Edmond Northrop Morse passed away peacefully in the early morning of April 11th surrounded by devoted family members. Edmond (Ted) was 92.

Ted was born in Baltimore, Maryland on December 31st, 1922, the only child of Ethel Luisa Dannenberg and Edmond Harris Morse. Ted’s father, Major Morse, was a career officer in the United States Marine Corps (USMC) who earned the distinguished Navy Cross medal for exceptionally meritorious and distinguished service in Europe during World War I. Major Morse died in active duty at an early age while serving in the Asia Pacific, after which Ted and his mother returned from Long Beach, California to the Baltimore area. Ted attended the McDonogh School in Owings Mills, Maryland and was awarded a full scholarship to Brown University, where he matriculated in 1940.

As World War II was intensifying, Ted completed his studies at Brown quickly and graduated with Honors in Economics in early 1943, after which he immediately enlisted in the USMC. Ted’s active duty included serving as a Marine Scout and Platoon Leader in the 24th Regiment of the 4th Marine Division during the Battle of Iwo Jima in the South Pacific, which suffered nearly 100% casualties and indelibly influenced Ted’s future life.

Upon his return from World War II, Ted joined the Federal Reserve Bank of Boston and after a brief stint entered the Harvard Business School, from which he graduated in 1947. Just prior to joining the Marine Corps, Ted met his wife-to-be, Sidney Harvey Phillips. They were married in Baltimore on June 5th, 1948 and initially settled in New York City, where Ted had already begun a lifelong career in financial research and capital management at Smith Barney.

Ted was promoted rapidly to positions of greater responsibility within the firm, and rose to become an Executive Vice President & Director for many years. Following his successful career at Smith Barney, he joined First Manhattan Company as an Executive Vice President for an additional decade before retiring.

In 1951, Sidney and Ted moved to Darien to raise their family near friends. Throughout his life, Ted was cherished for his special qualities of commitment to family and education, lifelong passion for business and history, and tremendous resilience and inventiveness, all enriched by a dry sense of humor. His grandfather, Harmon Northrop Morse, was a prominent Professor of Chemistry at Johns Hopkins and Amherst Colleges; Harmon’s biography also describes Ted in its reflection that “the courage and ambition of the boy overcame all obstacles.”

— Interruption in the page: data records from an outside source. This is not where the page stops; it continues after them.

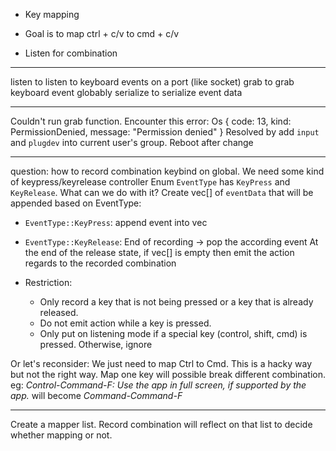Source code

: - Key mapping

- Goal is to map ctrl + c/v to cmd + c/v

- Listen for combination

---
listen to listen to keyboard events on a port (like socket)
grab to grab keyboard event globably
serialize to serialize event data


---
Couldn't run grab function. Encounter this error: Os { code: 13, kind: PermissionDenied, message: "Permission denied" }
Resolved by add `input` and `plugdev` into current user's group. Reboot after change


---
question: how to record combination keybind on global. We need some kind of keypress/keyrelease controller
Enum `EventType` has `KeyPress` and `KeyRelease`. What can we do with it?
Create vec[] of `eventData` that will be appended based on EventType:
- `EventType::KeyPress`: append event into vec
- `EventType::KeyRelease`: End of recording -> pop the according event
At the end of the release state, if vec[] is empty then emit the action regards to the recorded combination

- Restriction: 
    + Only record a key that is not being pressed or a key that is already released.
    + Do not emit action while a key is pressed.
    + Only put on listening mode if a special key (control, shift, cmd) is pressed. Otherwise, ignore

Or let's reconsider:
We just need to map Ctrl to Cmd. This is a hacky way but not the right way. Map one key will possible break different combination. eg: _Control-Command-F: Use the app in full screen, if supported by the app._ will become _Command-Command-F_

---
Create a mapper list. Record combination will reflect on that list to decide whether mapping or not.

During his retirement years, Ted served on Darien’s Board of Finance and Pension Board. Ted was also a founder of the Bank of Darien and the Connecticut Investment Group as well as an active member of the Lockwood-Matthews Mansion Museum. Along with his family, he enjoyed the Tokeneke and Wee Burn Country Clubs as well as spending summers at his grandfather’s Morse family cottage on Chebeague Island, Maine. Ted also loved Peru, Vermont, where he and Sidney oversaw the renovation of several 19th century country houses.

Ted’s beloved wife Sidney pre-deceased him by only months after a remarkable 66-year marriage. Ted is survived by his five children Edmond H. (Barbara), David F. (Elaine), Judith B., Anne S. (Scott), and John B. He is also survived by his grandchildren Edmond R., Christopher B., and Benjamin S., as well as a great granddaughter, Emerson A.

Funeral services will be held in the chapel of Saint Luke’s Episcopal Church in Darien, Connecticut at 2 pm on Friday, May 1st. Interment will be private. In lieu of flowers, donations may be sent to the McDonogh School at 8600 McDonogh Road, Owings Mills, Maryland 21117.